Senators voted 25-3 to advance the bill through the first of three rounds of debate.
Sen. Jeremy Nordquist, of Omaha, said his proposal would help Nebraska compete with other Midwestern states that have worked more aggressively to establish renewable energy sources.
Currently, companies that participate in the program have to spend at least 25 percent of their total investment on components made in Nebraska. Nordquist said the wind farms would also generate property tax revenue for counties and lease payments for landowners who allow them.
"As utilities look to diversify their energy portfolios, we need to be in the game," Nordquist said. "Right now, without a production tax credit, we are not in that game."
Opponents say the wind farms are an eyesore and contend that state government should let the free market dictate how renewable energies develop.
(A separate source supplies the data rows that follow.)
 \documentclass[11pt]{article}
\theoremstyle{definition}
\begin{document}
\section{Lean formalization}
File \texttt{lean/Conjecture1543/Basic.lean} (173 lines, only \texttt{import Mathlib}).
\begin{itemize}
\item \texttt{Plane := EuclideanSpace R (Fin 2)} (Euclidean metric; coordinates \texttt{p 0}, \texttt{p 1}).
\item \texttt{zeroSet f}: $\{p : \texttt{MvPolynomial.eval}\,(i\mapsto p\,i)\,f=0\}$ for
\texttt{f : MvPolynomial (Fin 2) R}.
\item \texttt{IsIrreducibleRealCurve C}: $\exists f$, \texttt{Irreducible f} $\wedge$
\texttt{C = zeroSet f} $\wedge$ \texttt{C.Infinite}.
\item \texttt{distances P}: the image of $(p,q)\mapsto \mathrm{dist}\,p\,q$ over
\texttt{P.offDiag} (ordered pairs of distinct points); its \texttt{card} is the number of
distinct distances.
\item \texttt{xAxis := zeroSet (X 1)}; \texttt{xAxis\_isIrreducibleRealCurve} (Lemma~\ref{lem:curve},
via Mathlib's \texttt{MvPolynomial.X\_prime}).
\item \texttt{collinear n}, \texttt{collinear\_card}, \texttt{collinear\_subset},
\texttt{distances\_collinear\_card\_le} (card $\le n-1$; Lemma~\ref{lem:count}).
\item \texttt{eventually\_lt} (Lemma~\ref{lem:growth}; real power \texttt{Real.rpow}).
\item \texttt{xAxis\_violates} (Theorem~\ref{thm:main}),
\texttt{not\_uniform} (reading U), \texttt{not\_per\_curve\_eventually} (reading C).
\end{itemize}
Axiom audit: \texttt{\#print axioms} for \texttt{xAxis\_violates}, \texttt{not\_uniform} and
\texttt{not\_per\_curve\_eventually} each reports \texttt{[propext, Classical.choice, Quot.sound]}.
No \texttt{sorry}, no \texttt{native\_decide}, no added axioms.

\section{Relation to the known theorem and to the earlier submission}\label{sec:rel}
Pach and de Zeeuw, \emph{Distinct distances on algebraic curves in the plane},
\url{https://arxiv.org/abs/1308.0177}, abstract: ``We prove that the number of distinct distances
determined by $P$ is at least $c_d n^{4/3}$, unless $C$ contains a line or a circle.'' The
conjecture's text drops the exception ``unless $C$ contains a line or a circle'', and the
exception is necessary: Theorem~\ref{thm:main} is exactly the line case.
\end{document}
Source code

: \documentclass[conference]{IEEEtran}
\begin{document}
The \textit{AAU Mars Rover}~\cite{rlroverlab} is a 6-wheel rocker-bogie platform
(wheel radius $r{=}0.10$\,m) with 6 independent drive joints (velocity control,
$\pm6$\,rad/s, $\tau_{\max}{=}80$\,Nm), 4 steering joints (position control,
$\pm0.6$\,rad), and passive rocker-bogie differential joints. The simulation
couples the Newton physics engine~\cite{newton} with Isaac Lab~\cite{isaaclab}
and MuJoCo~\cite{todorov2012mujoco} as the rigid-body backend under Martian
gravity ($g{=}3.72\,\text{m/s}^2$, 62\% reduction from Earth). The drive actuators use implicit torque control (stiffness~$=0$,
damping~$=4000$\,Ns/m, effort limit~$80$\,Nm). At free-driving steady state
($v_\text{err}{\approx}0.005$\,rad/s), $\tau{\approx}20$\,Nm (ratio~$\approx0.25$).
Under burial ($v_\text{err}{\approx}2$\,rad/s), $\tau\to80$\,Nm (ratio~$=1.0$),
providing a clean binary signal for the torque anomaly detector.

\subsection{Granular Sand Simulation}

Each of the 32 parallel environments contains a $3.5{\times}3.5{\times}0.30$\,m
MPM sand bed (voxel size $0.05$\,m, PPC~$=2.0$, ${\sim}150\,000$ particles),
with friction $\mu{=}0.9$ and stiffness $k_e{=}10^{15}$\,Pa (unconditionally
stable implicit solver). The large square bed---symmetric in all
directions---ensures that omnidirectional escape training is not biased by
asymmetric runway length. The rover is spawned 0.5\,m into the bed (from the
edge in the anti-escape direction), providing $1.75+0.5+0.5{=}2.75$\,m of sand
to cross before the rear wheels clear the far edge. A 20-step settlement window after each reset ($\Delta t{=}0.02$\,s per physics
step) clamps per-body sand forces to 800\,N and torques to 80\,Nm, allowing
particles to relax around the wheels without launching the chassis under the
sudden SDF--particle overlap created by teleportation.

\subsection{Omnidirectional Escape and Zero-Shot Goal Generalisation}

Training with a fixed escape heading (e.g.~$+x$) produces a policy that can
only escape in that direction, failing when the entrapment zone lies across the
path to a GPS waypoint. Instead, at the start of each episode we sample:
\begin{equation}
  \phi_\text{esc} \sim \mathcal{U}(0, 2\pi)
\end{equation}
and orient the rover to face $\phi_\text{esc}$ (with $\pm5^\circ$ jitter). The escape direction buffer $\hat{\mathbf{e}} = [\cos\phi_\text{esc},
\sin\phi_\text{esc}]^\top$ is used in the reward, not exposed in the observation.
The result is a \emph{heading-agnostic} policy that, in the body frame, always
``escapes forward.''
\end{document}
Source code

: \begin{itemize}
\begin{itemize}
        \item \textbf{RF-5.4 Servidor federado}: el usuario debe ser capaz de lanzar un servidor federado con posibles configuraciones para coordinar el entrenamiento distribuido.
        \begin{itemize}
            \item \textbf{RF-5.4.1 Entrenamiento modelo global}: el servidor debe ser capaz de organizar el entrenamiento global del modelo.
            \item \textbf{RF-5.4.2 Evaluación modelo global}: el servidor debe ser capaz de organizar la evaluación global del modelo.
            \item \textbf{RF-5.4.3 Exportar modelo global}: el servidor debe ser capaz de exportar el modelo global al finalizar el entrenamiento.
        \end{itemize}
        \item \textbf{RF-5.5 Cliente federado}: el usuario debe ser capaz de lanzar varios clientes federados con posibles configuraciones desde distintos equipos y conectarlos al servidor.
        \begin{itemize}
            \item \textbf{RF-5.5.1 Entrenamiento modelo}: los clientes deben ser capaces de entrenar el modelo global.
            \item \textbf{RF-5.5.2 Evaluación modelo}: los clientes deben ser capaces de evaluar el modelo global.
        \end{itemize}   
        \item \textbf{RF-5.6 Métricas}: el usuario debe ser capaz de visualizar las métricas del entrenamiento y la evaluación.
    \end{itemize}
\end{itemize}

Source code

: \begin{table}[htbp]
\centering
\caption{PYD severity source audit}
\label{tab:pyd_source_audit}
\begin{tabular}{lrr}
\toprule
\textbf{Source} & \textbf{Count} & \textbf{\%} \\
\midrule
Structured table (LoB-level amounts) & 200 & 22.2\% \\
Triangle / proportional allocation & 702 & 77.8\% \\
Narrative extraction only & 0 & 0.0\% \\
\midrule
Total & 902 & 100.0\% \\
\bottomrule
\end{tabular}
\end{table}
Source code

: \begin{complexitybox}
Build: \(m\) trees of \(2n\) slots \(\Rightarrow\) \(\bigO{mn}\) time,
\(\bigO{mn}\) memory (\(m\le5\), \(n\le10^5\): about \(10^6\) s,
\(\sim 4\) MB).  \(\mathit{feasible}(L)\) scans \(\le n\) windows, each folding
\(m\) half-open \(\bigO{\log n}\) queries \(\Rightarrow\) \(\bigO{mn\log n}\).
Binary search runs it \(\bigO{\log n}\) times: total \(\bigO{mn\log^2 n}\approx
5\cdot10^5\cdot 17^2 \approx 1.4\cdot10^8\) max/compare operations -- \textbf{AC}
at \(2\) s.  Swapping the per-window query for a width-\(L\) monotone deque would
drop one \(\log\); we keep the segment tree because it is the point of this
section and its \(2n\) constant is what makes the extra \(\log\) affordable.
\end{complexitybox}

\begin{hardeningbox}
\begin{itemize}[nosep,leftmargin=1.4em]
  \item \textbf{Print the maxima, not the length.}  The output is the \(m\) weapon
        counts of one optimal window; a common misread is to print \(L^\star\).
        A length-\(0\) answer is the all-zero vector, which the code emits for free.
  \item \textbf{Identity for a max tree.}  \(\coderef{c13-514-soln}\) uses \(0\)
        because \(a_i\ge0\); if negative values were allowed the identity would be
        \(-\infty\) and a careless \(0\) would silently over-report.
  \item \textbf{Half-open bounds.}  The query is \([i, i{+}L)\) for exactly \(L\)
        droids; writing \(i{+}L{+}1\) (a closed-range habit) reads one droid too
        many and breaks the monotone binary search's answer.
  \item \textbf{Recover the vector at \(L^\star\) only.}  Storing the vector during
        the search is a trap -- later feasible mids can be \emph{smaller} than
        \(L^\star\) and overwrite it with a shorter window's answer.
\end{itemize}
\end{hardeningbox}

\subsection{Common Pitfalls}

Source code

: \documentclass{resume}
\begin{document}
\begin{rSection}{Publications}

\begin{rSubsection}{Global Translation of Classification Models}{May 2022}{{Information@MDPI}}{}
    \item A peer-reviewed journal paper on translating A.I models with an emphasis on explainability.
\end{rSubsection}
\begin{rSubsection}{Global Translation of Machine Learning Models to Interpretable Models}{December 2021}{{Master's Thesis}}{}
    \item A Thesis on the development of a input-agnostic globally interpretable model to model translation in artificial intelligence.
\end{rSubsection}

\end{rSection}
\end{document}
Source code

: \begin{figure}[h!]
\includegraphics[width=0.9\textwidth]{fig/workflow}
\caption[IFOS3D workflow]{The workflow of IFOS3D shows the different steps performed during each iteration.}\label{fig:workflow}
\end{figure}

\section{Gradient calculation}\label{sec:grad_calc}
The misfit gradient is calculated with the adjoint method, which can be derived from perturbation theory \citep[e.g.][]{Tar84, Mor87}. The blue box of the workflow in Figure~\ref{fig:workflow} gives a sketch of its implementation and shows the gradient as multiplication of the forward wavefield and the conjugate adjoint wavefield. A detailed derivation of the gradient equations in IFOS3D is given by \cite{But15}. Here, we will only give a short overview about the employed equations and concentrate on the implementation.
Supporters say the incentives will help the industry grow faster and revitalize rural communities.
"The environmentalists think it's great because it's a renewable energy, but the one thing they don't look at is who has to stare at these things," said Sen. David Schnoor, of Scribner.
Wind farm developers could sell the tax credit to other companies at a discount, allowing the wind farm to generate cash while the buyer lowers its tax liability.
Sen. Paul Schumacher, of Columbus, said the measure is poor tax policy because it deprives the state of revenue and allows brokers who facilitate such sales to claim a large piece of the revenue. Schumacher said that if the state wants to subsidize wind energy, officials should do so through a grant program that can be ended.
Nordquist said the tax credits have to be sold at a discount to compensate buyers for the risk they're taking with the industry, plus inflation and the lost opportunity of investing their money elsewhere. Unlike a grant program, he said, the tax credit only applies when wind farms produce energy.
The bill could also apply to producers of solar, biomass and other renewable energies. It would allow companies a 1-cent tax credit for every kilowatt-hour generated for the first two years. The credit would shrink to 0.6 cents per kilowatt-hour over 10 years, after which it would end.
Wind-energy companies could also turn down that option in favor of a one-time tax credit totaling 30 percent of their construction costs, up to $2 million.
Nebraska ranks as one of the nation's biggest wind-producing states, but 26th in the energy it could produce with equipment currently installed. It lags behind neighboring states Iowa, South Dakota, Wyoming, Colorado and Kansas.
Nebraska is the nation's only state that relies solely on public power.